Lo que en las grandes
catástrofes lo percibimos como espacio y distancia, y total irresponsabilidad e
impunidad, en las pequeñas se transforman en tiempo y conciencia, y absoluta
responsabilidad y visibilidad. Ahora bien, si
ponemos toda nuestra atención bajo la lente que se merecen, estas
pequeñas catástrofes tienen un efecto individual mucho más significativo que
las grandes. La novela "Reparar a los vivos" se encarga de que el
estremecimiento y el estupor se hagan durante el viaje simbólicamente
desoladores, dibujando al mismo tiempo un mapa posible del alcance verdadero de
nuestra compasión y entrega ante el sufrimiento ajeno, al igual que de nuestra
ambición y oportunismo. Con un lenguaje minuciosamente detallista y pegado al
latido de la urgencia que marca la lucha contra el tiempo del reloj histórico -
además de tener que cumplir un protocolo implacable, en los menesteres de los
trasplantes de órganos no hay tiempo de ese que perder - el narrador y los
personajes convierten el naturalismo que marca el compás de ese protocolo y de
esa urgencia, en la perspectiva de lo que van sintiendo, es decir, la flecha y
el sentido de sus sentimientos, que al final lo son también del propio relato.
Al contrario que el espectáculo de las grandes catástrofes televisadas, cuya
llamada a la solidaridad universal todos sabemos que forma parte del guión
mismo del show bussines mediático.
Hacia al final de la lectura apareció algo encomiable, antes de que se apoderara de mi el desánimo y la
tristeza, y sobre todo brilló con toda su luminosidad cuando volví de inmediato al principio: apareció el consuelo y la lucidez frente a
ese prodigio que es ver la existencia humana en todo su esplendor de vida y
muerte, comprobando cómo estas dos honorables señoras se necesitan mutuamente
para que aquella existencia, la mía y la de todos, sea posible todavía.
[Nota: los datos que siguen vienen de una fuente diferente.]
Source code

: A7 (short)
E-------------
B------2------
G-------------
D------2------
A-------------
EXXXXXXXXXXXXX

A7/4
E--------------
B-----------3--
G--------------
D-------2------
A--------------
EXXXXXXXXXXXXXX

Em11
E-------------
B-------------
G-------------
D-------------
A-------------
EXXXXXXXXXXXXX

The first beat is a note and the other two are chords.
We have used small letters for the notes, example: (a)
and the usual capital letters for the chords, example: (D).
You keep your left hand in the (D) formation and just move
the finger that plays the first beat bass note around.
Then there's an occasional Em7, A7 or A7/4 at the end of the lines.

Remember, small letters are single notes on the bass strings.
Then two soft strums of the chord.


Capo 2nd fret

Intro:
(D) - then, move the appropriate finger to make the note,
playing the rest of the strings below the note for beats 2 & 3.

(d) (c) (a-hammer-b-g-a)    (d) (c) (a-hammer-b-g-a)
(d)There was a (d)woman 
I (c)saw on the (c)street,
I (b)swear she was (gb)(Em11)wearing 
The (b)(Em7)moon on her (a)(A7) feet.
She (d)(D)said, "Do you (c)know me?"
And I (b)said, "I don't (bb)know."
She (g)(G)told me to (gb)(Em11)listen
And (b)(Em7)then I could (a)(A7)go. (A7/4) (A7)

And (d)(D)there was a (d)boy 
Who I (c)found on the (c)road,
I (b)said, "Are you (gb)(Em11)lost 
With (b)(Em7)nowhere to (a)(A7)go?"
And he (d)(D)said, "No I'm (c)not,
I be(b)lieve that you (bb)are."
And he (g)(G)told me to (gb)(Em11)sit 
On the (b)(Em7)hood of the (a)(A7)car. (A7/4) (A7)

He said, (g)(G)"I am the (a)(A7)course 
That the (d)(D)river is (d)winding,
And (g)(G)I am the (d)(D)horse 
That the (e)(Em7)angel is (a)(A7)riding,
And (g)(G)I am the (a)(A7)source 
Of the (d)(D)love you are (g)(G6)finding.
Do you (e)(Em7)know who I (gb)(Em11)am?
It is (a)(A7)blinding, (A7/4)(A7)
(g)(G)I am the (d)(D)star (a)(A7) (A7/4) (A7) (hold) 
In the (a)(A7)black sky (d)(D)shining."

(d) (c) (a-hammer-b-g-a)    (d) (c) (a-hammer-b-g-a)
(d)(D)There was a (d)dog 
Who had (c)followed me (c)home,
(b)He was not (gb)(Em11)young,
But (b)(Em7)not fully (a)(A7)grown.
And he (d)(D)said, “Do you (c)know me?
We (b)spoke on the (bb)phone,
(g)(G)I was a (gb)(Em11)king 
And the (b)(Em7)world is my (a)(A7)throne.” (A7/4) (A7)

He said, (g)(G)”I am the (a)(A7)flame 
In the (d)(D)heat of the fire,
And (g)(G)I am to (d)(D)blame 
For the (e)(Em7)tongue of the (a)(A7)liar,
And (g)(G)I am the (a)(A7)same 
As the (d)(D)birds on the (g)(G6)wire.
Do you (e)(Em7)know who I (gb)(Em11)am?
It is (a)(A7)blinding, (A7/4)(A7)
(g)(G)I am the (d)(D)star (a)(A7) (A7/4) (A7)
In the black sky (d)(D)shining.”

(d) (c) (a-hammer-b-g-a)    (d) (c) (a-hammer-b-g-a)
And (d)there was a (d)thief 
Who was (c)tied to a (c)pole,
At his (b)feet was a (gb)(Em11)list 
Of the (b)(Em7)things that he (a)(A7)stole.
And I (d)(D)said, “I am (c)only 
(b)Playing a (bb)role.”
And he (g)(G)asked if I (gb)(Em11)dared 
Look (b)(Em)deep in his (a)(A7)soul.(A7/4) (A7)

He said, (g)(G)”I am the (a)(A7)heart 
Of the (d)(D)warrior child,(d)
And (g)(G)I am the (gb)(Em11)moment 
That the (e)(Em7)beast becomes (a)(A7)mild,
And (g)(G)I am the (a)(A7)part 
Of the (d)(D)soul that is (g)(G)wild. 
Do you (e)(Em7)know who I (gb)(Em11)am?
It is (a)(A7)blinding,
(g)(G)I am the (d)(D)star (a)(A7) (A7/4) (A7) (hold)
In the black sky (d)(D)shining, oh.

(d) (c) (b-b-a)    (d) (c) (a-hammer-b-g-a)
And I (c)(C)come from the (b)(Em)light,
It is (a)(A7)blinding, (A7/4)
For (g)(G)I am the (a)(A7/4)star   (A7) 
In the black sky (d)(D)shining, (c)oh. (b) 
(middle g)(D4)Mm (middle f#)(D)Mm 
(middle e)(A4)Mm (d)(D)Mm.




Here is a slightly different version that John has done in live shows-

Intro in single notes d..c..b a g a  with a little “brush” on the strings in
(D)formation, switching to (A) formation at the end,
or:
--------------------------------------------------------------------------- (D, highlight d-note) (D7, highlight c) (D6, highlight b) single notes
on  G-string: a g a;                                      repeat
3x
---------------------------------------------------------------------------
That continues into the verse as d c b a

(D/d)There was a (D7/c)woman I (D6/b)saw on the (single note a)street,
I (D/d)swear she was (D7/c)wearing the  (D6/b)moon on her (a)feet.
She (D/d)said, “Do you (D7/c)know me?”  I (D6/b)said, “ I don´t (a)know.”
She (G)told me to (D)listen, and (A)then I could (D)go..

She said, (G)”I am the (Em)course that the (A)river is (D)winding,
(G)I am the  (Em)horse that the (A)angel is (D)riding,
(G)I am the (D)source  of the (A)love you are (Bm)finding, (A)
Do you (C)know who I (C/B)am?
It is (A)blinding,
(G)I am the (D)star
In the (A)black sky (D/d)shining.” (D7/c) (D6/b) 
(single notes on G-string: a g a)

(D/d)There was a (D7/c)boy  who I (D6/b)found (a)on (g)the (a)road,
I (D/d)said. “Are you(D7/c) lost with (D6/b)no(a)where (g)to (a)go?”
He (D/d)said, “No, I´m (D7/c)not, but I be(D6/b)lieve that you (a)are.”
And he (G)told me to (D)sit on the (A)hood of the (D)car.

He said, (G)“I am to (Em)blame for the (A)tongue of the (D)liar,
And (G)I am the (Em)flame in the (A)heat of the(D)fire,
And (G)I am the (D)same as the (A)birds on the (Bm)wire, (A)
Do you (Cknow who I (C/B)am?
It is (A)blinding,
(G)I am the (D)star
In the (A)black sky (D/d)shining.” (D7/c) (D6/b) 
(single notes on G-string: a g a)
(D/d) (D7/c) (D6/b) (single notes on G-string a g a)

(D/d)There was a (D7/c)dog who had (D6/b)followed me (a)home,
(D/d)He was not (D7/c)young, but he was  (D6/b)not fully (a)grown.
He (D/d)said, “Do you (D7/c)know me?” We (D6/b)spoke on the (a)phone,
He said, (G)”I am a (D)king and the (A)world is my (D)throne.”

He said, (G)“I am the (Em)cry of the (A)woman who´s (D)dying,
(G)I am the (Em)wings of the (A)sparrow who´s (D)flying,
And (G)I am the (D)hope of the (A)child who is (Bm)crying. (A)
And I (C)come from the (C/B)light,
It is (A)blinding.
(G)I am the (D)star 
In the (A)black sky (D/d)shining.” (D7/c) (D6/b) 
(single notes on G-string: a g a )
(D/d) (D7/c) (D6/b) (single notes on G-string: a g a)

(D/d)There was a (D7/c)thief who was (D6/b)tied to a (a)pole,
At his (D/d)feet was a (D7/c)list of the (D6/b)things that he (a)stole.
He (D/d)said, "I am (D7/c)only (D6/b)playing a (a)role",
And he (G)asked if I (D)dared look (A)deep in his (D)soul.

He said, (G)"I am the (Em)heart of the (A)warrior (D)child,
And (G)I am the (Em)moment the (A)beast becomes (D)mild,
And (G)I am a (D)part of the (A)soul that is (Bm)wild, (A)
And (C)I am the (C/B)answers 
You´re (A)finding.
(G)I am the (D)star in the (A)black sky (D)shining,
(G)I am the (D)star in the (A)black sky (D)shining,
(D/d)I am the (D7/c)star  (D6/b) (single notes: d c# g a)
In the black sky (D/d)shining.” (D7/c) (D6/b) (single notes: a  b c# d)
Me
refiero, claro está, al efecto catártico que producía en las personas el final de las catástrofes antiguas que mencionaba
antes. Recuperado hoy con la ayuda impagable de la lectura. Aunque he de
reconocer que, de momento, todas estas facultades antiguas pero de siempre, no
cotizan en la bolsa del éxito y el
bienestar de la mayoría de los lectores occidentales, oficialmente sanos e
higienizados.
En fin, trata de todos nosotros, tanto de los que hemos leído la novela, como
de los que todavía no lo han hecho. Pues todos, todos, nos encontramos siempre
en algún lugar de ese inquietante, misterioso y fascinante periplo vital. Todos
somos seres humanos vivos entre varias muertes. Las que ya hemos tenido, y la
última, y definitiva, que nos queda aun por tener.